Watch out for phishing attacks that can steal Apple ID passwords very hard to detect

Looking at the 2 images of the iCloud password asking iPhone users below, you can distinguish what is real, what is fake?

The screen requires entering iCloud password

At first glance, these two screens are identical, but the pop-up shown on the second picture is just a fake - a perfect attack is used to trick those who are not careful.

Felix Krause, the iOS developer and founder of Fastlane.Tools, describes a nearly undetectable phishing attack, explaining how iOS apps poisoned to steal Apple ID passwords to access iCloud accounts and personal data.

According to Krause's post, the iOS app only needs to use UIAlertController to display a fake dialog, mimicking the look and language that Apple uses. This makes it easier for hackers to persuade users to give Apple ID passwords without a doubt.

'iOS can ask users for iTunes passwords for a variety of reasons, most commonly updating iOS operating systems or applications. At that time, users often enter their Apple ID password without question, 'Krause said. 'However, these pop-ups are not only displayed on the lock screen, Home but also in the app, for example when accessing iCloud, Game Center or IAP'.

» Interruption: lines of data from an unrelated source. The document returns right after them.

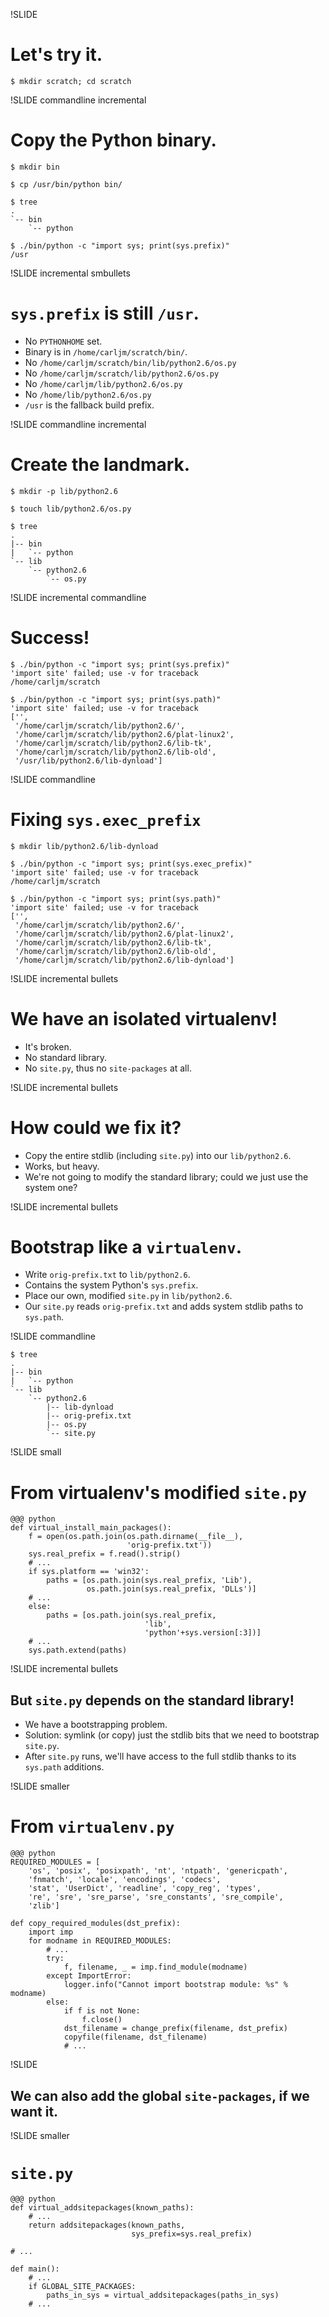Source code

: !SLIDE

# Let's try it. #

    $ mkdir scratch; cd scratch

!SLIDE commandline incremental

# Copy the Python binary. #

    $ mkdir bin

    $ cp /usr/bin/python bin/

    $ tree
    .
    `-- bin
        `-- python

    $ ./bin/python -c "import sys; print(sys.prefix)"
    /usr

!SLIDE incremental smbullets

# `sys.prefix` is still `/usr`. #

* No `PYTHONHOME` set.
* Binary is in `/home/carljm/scratch/bin/`.
* No `/home/carljm/scratch/bin/lib/python2.6/os.py`
* No `/home/carljm/scratch/lib/python2.6/os.py`
* No `/home/carljm/lib/python2.6/os.py`
* No `/home/lib/python2.6/os.py`
* `/usr` is the fallback build prefix.

!SLIDE commandline incremental

# Create the landmark. #

    $ mkdir -p lib/python2.6

    $ touch lib/python2.6/os.py

    $ tree
    .
    |-- bin
    |   `-- python
    `-- lib
        `-- python2.6
            `-- os.py

!SLIDE incremental commandline

# Success! #

    $ ./bin/python -c "import sys; print(sys.prefix)"
    'import site' failed; use -v for traceback
    /home/carljm/scratch

    $ ./bin/python -c "import sys; print(sys.path)"
    'import site' failed; use -v for traceback
    ['',
     '/home/carljm/scratch/lib/python2.6/',
     '/home/carljm/scratch/lib/python2.6/plat-linux2',
     '/home/carljm/scratch/lib/python2.6/lib-tk',
     '/home/carljm/scratch/lib/python2.6/lib-old',
     '/usr/lib/python2.6/lib-dynload']

!SLIDE commandline

# Fixing `sys.exec_prefix` #

    $ mkdir lib/python2.6/lib-dynload

    $ ./bin/python -c "import sys; print(sys.exec_prefix)"
    'import site' failed; use -v for traceback
    /home/carljm/scratch

    $ ./bin/python -c "import sys; print(sys.path)"
    'import site' failed; use -v for traceback
    ['',
     '/home/carljm/scratch/lib/python2.6/',
     '/home/carljm/scratch/lib/python2.6/plat-linux2',
     '/home/carljm/scratch/lib/python2.6/lib-tk',
     '/home/carljm/scratch/lib/python2.6/lib-old',
     '/home/carljm/scratch/lib/python2.6/lib-dynload']

!SLIDE incremental bullets

# We have an isolated virtualenv! #

* It's broken.
* No standard library.
* No `site.py`, thus no `site-packages` at all.

!SLIDE incremental bullets

# How could we fix it? #

* Copy the entire stdlib (including `site.py`) into our `lib/python2.6`.
* Works, but heavy.
* We're not going to modify the standard library; could we just use the system
  one?

!SLIDE incremental bullets

# Bootstrap like a `virtualenv`. #

* Write `orig-prefix.txt` to `lib/python2.6`.
* Contains the system Python's `sys.prefix`.
* Place our own, modified `site.py` in `lib/python2.6`.
* Our `site.py` reads `orig-prefix.txt` and adds system stdlib paths to
  `sys.path`.

!SLIDE commandline

    $ tree
    .
    |-- bin
    |   `-- python
    `-- lib
        `-- python2.6
            |-- lib-dynload
            |-- orig-prefix.txt
            |-- os.py
            `-- site.py


!SLIDE small

# From virtualenv's modified `site.py` #

    @@@ python
    def virtual_install_main_packages():
        f = open(os.path.join(os.path.dirname(__file__),
                              'orig-prefix.txt'))
        sys.real_prefix = f.read().strip()
        # ...
        if sys.platform == 'win32':
            paths = [os.path.join(sys.real_prefix, 'Lib'),
                     os.path.join(sys.real_prefix, 'DLLs')]
        # ...
        else:
            paths = [os.path.join(sys.real_prefix,
                                  'lib',
                                  'python'+sys.version[:3])]
        # ...
        sys.path.extend(paths)

!SLIDE incremental bullets

## But `site.py` depends on the standard library! ##

* We have a bootstrapping problem.
* Solution: symlink (or copy) just the stdlib bits that we need
  to bootstrap `site.py`.
* After `site.py` runs, we'll have access to the full stdlib thanks to its
  `sys.path` additions.

!SLIDE smaller

# From `virtualenv.py` #

    @@@ python
    REQUIRED_MODULES = [
        'os', 'posix', 'posixpath', 'nt', 'ntpath', 'genericpath',
        'fnmatch', 'locale', 'encodings', 'codecs',
        'stat', 'UserDict', 'readline', 'copy_reg', 'types',
        're', 'sre', 'sre_parse', 'sre_constants', 'sre_compile',
        'zlib']

    def copy_required_modules(dst_prefix):
        import imp
        for modname in REQUIRED_MODULES:
            # ...
            try:
                f, filename, _ = imp.find_module(modname)
            except ImportError:
                logger.info("Cannot import bootstrap module: %s" % modname)
            else:
                if f is not None:
                    f.close()
                dst_filename = change_prefix(filename, dst_prefix)
                copyfile(filename, dst_filename)
                # ...

!SLIDE

## We can also add the global `site-packages`, if we want it. ##

!SLIDE smaller

# `site.py` #

    @@@ python
    def virtual_addsitepackages(known_paths):
        # ...
        return addsitepackages(known_paths,
                               sys_prefix=sys.real_prefix)

    # ...

    def main():
        # ...
        if GLOBAL_SITE_PACKAGES:
            paths_in_sys = virtual_addsitepackages(paths_in_sys)
        # ...
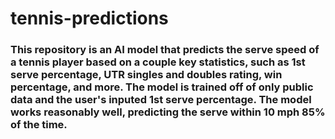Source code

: # tennis-predictions
### This repository is an AI model that predicts the serve speed of a tennis player based on a couple key statistics, such as 1st serve percentage, UTR singles and doubles rating, win percentage, and more. The model is trained off of only public data and the user's inputed 1st serve percentage. The model works reasonably well, predicting the serve within 10 mph 85% of the time. 
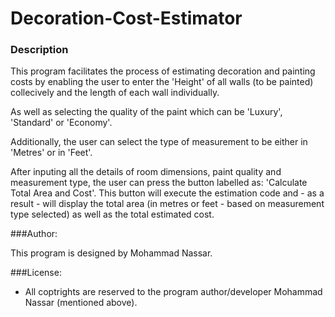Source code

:# Decoration-Cost-Estimator

### Description
This program facilitates the process of estimating decoration and painting costs by enabling the user to enter the 'Height' of all walls (to be painted) collecively and the length of each wall individually.

As well as selecting the quality of the paint which can be 'Luxury', 'Standard' or 'Economy'.

Additionally, the user can select the type of measurement to be either in 'Metres' or in 'Feet'.

After inputing all the details of room dimensions, paint quality and measurement type, the user can press the button labelled as: 'Calculate Total Area and Cost'.  This button will execute the estimation code and - as a result - will display the total area (in metres or feet - based on measurement type selected) as well as the total estimated cost.

###Author:

This program is designed by Mohammad Nassar.

###License:

* All coptrights are reserved to the program author/developer Mohammad Nassar (mentioned above).

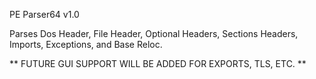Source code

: PE Parser64 v1.0

Parses Dos Header, File Header, Optional Headers, Sections Headers, Imports, Exceptions, and Base Reloc.

** FUTURE GUI SUPPORT WILL BE ADDED FOR EXPORTS, TLS, ETC. **
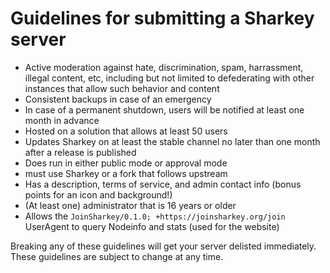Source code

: # Guidelines for submitting a Sharkey server

- Active moderation against hate, discrimination, spam, harrassment, illegal content, etc, including but not limited to defederating with other instances that allow such behavior and content
- Consistent backups in case of an emergency
- In case of a permanent shutdown, users will be notified at least one month in advance
- Hosted on a solution that allows at least 50 users
- Updates Sharkey on at least the stable channel no later than one month after a release is published
- Does run in either public mode or approval mode
- must use Sharkey or a fork that follows upstream
- Has a description, terms of service, and admin contact info (bonus points for an icon and background!)
- (At least one) administrator that is 16 years or older
- Allows the `JoinSharkey/0.1.0; +https://joinsharkey.org/join` UserAgent to query Nodeinfo and stats (used for the website)

Breaking any of these guidelines will get your server delisted immediately. These guidelines are subject to change at any time.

The app developer can also create fake alerts without knowing the user's email because sometimes Apple does the same as shown below.

Login without user email

Although there is no evidence of an attacker exploiting this trick, Krause says that it is easy to copy the system notification dialog, any standalone application can do it. For security reasons, he did not give the actual source of pop-ups when describing this attack.

This is how to prevent this type of smart phishing attack

Krause advises users to press the Home button when suspicious dialog boxes appear. If this operation closes the application and the dialog box is a scam. If both the dialog and the application are still there, that's true Apple.

'The reason is that the system dialog is running on another process, not part of the iOS app'.

Krause also recommends that users avoid entering information into any pop-ups, instead opening Settings and filling in them, as well as how users are encouraged not to click on the link received via email and then visit the website itself.

Even more important is the use of two-factor authentication, even when a password is available, the attacker does not get an OTP.